Mammola, S., Malumbres-Olarte, J. & Arabesky, V. et al., (2022) The global spread of misinformation on spiders.

Current Biology, 32(16), R871-R873. DOI:10.21203/ (IF2020 10,834; Q1 Cell Biology)

In the Internet era, the digital architecture that keeps us connected and informed may collaterally amplify the spread of misinformation and falsehood1,2. The magnitude of this problem is gaining global relevance3, as evidence accumulates that misinformation interferes with democratic processes and undermines collective responses to environmental and health crises4,5. Therefore, understanding how misinformation generates and spreads is becoming a pressing scientific, societal, and political challenge3. Advances in this area are delayed because high-resolution data on coherent information systems are difficult and time-consuming to acquire at global scales.

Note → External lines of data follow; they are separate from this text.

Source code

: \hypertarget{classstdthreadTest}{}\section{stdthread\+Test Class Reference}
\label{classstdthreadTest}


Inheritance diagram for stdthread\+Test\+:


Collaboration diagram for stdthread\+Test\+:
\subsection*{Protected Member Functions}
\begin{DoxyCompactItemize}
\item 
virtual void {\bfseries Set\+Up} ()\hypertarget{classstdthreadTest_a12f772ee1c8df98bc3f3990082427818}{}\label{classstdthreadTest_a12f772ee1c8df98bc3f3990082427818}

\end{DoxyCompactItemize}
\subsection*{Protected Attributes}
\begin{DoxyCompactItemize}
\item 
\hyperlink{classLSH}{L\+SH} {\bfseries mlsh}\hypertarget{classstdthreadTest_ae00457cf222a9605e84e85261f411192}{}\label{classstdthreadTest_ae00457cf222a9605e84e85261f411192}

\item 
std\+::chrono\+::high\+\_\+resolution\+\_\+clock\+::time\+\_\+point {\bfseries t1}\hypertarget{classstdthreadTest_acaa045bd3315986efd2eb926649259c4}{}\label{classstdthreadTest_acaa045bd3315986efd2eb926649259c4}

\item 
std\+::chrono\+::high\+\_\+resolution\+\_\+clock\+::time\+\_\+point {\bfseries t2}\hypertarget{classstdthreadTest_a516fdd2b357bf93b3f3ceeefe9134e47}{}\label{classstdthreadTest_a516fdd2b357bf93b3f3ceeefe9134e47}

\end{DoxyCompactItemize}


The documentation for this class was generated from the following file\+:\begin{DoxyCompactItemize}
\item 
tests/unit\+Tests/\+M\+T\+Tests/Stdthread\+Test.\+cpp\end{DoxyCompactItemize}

We collated a high-resolution database of online newspaper articles on spider-human interactions. Spiders are widely feared animals6 that frequently appear in the spotlight of the global press7,8. Our database is unique in that it covers a global scale (5,348 news articles from 81 countries and 40 languages) while providing an expert-based assessment of the content and quality of each news article9. Here, we first show that the quality of news on spiders is exceedingly poor—47% of articles contained different types of error and 43% were sensationalistic—and we consolidate a quantitative understanding of the relationship between article quality and different news-level features. Among other factors, the consultancy of spider experts, but not doctors and other professionals, decrease sensationalism. Next, we show that the flow of spider-related information occurs within a highly interconnected global network and provide evidence that sensationalism, along with other predictors including numbers of spider species and internet users in a country, are key factors underlying the spread of information. Our results improve understanding of the drivers of (mis)information across broad-scale networks. They also represent a starting point to formulate recommendations for improving journalism quality. In the specific case of spiders, a more accurate media framing would translate into measurable benefits, limiting resource waste and mitigating human-wildlife conflicts and the prevalence of widespread arachnophobic sentiments.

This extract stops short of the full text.